Java: Still Popular, Just Not for the Web

No one can deny that Java is still one of the most useful and popular programming languages. However, it's grip on the world wide web is weak and slipping. Why is this? Java is a very popular programming language for custom enterprise applications, operating systems, and system utilities. However, it has suffered from a long history of security issues when deployed on the web. In addition, it's status as a plugin technology has made it a target of web standards advocates and security specialists who are pushing quite successfully for a completely plugin-free web experience. Support for Java has always required a browser plugin, and recently support for the plugin has been dropped by leading web browsers such as Google Chrome, Mozilla Firefox, and Microsoft Edge. Java isn't going away. It will still be used widely for enterprise applications, operating systems, and much more. According to some surveys, Java may be the most in-demand programming language when all programming applications are taken into account. However, Java's days as a programming language for web-based applications are behind us.

Potential Replacements for Java Applets

If you have Java-powered content and resources on your website embedded using the applet element, you should switch to the object element immediately. You also need to start investigating a complete transition over to supported web technologies. You have two different options for transitioning away from embedded Java applets:

  1. Replace the Java applet with a web application written in a programming language with broad browser support.
  2. Transition the web-based applet into a full Java Web Start web-launched desktop application.

Web-Based Applications: Transition Away from Java

If your Java-powered application needs to run in the browser as part of a website you will need to transition to a client-side programming language such as JavaScript or Flash. Our recommendation is to switch to JavaScript. This flexible programming language can be used for both client and server side programming, and is supported by every major browser. JavaScript is also entrenched as one of the fundamental technologies of the web. While no one can predict the future, if you're going to make a bet on a programming language that is going to be used on the web for a very long time, you will do well to bet on JavaScript.

Web-Launched Desktop Applications: Transition to Java Web Start

If your application is robust enough to run as a full desktop application, it's possible to transition away from running the Java applet in a web browser to running it as a stand-alone application. The framework Oracle has developed to create Java applications that can be launched from a link embedded in a web page is called Java Web Start. Migrating a Java Applet to a Web Start environment is usually relatively simple. The thing you'll have to keep in mind is that the new desktop application will run completely independently of the website that launched it. If you have been using Java to run a web-based application embedded in your website, there simply isn't a way to continue doing that for the long term, and if you want your application to run as part of a website you must switch to an alternate technology.
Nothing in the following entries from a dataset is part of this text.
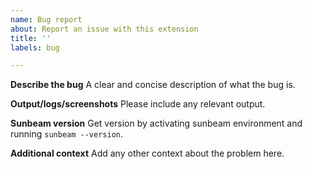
 ```yaml
---
name: Bug report
about: Report an issue with this extension
title: ''
labels: bug

---
```


**Describe the bug**
A clear and concise description of what the bug is.

**Output/logs/screenshots**
Please include any relevant output.

**Sunbeam version**
Get version by activating sunbeam environment and running `sunbeam --version`.

**Additional context**
Add any other context about the problem here.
The Future: A Plug-In Free Web

The future of the web will include increased functionality built right into the fundamental web technologies of CSS, HTML, and JavaScript. Already, we can see this progress as support for media is built right into HTML5 and CSS is now capable of creating impressive animations and transitions previously only possible with plugins or JavaScript. The days of web applications powered by plugins like Java are behind us. While some plugins will continue to enjoy niche use to meet specific needs, the vast majority of modern web pages and applications will be built using languages that are fully supported by a plugin-less browser.